Task requirements — Search the entries for the word "from". Copy every line where it turns up.

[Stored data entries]
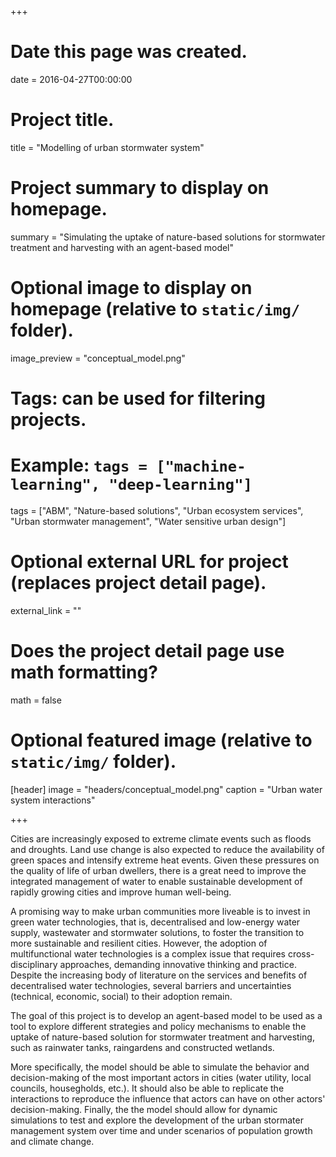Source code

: +++
# Date this page was created.
date = 2016-04-27T00:00:00

# Project title.
title = "Modelling of urban stormwater system"

# Project summary to display on homepage.
summary = "Simulating the uptake of nature-based solutions for stormwater treatment and harvesting with an agent-based model"

# Optional image to display on homepage (relative to `static/img/` folder).
image_preview = "conceptual_model.png"

# Tags: can be used for filtering projects.
# Example: `tags = ["machine-learning", "deep-learning"]`
tags = ["ABM", "Nature-based solutions", "Urban ecosystem services", "Urban stormwater management", "Water sensitive urban design"]

# Optional external URL for project (replaces project detail page).
external_link = ""

# Does the project detail page use math formatting?
math = false

# Optional featured image (relative to `static/img/` folder).
[header]
image = "headers/conceptual_model.png"
caption = "Urban water system interactions"

+++

Cities are increasingly exposed to extreme climate events such as floods and droughts. Land use change is also expected to reduce the availability of green spaces and intensify extreme heat events. Given these pressures on the quality of life of urban dwellers, there is a great need to improve the integrated management of water to enable sustainable development of rapidly growing cities and improve human well-being. 

A promising way to make urban communities more liveable is to invest in green water technologies, that is, decentralised and low-energy water supply, wastewater and stormwater solutions, to foster the transition to more sustainable and resilient cities. However, the adoption of multifunctional water technologies is a complex issue that requires cross-disciplinary approaches, demanding innovative thinking and practice. Despite the increasing body of literature on the services and benefits of decentralised water technologies, several barriers and uncertainties (technical, economic, social) to their adoption remain. 

The goal of this project is to develop an agent-based model to be used as a tool to explore different strategies and policy mechanisms to enable the uptake of nature-based solution for stormwater treatment and harvesting, such as rainwater tanks, raingardens and constructed wetlands.

More specifically, the model should be able to simulate the behavior and decision-making of the most important actors in cities (water utility, local councils, housegholds, etc.). It should also be able to replicate the interactions to reproduce the influence that actors can have on other actors' decision-making. Finally, the the model should allow for dynamic simulations to test and explore the development of the urban stormater management system over time and under scenarios of population growth and climate change.
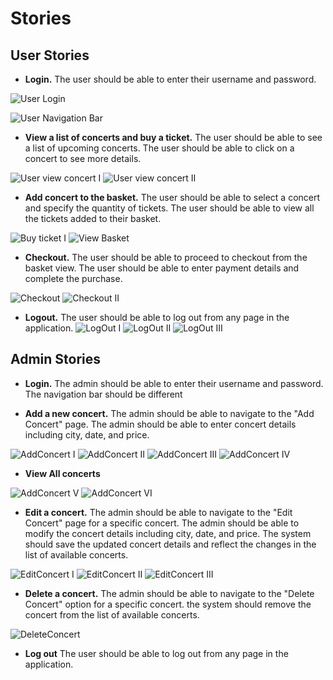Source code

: # Stories

## User Stories

* **Login.** The user should be able to enter their username and password.

![User Login](documentation/images/stories/login.jpg)


![User Navigation Bar](documentation/images/stories/userNavBar.jpg)

* **View a list of concerts and buy a ticket.** The user should be able to see a list of upcoming concerts. The user should be able to click on a concert to see more details.

![User view concert I](documentation/images/stories/userBuyTicket.jpg)
![User view concert II](documentation/images/stories/viewConcert.jpg)

* **Add concert to the basket.** The user should be able to select a concert and specify the quantity of tickets. The user should be able to view all the tickets added to their basket.

![Buy ticket I](documentation/images/stories/concerDetail.jpg)
![View Basket](documentation/images/stories/viewBasket.jpg)

* **Checkout.** The user should be able to proceed to checkout from the basket view. The user should be able to enter payment details and complete the purchase.

![Checkout](documentation/images/stories/checkout.jpg)
![Checkout II](documentation/images/stories/checkoutII.jpg)


* **Logout.** The user should be able to log out from any page in the application.
![LogOut I](documentation/images/stories/userLogOut.jpg)
![LogOut II](documentation/images/stories/userconfirmation.jpg)
![LogOut III](documentation/images/stories/landingPage.jpg)



## Admin Stories

* **Login.** The admin should be able to enter their username and password. The navigation bar should be different


* **Add a new concert.** The admin should be able to navigate to the "Add Concert" page. The admin should be able to enter concert details including city, date, and price.

![AddConcert I](documentation/images/stories/addConcert1.jpg)
![AddConcert II](documentation/images/stories/addConcert2.jpg)
![AddConcert III](documentation/images/stories/addConcert3.jpg)
![AddConcert IV](documentation/images/stories/addConcert4.jpg)  

* **View All concerts**

![AddConcert V](documentation/images/stories/addConcert5.jpg)
![AddConcert VI](documentation/images/stories/addConcert6.jpg)  

* **Edit a concert.** The admin should be able to navigate to the "Edit Concert" page for a specific concert. The admin should be able to modify the concert details including city, date, and price. The system should save the updated concert details and reflect the changes in the list of available concerts.

![EditConcert I](documentation/images/stories/editConcert1.jpg)
![EditConcert II](documentation/images/stories/editConcert2.jpg)
![EditConcert III](documentation/images/stories/editConcert3.jpg)

* **Delete a concert.** The admin should be able to navigate to the "Delete Concert" option for a specific concert. the system should remove the concert from the list of available concerts.
  
![DeleteConcert](documentation/images/stories/deleteConcert.jpg)

* **Log out** The user should be able to log out from any page in the application.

Answer for this exercise —
* **Checkout.** The user should be able to proceed to checkout from the basket view. The user should be able to enter payment details and complete the purchase.
* **Logout.** The user should be able to log out from any page in the application.
* **Delete a concert.** The admin should be able to navigate to the "Delete Concert" option for a specific concert. the system should remove the concert from the list of available concerts.
* **Log out** The user should be able to log out from any page in the application.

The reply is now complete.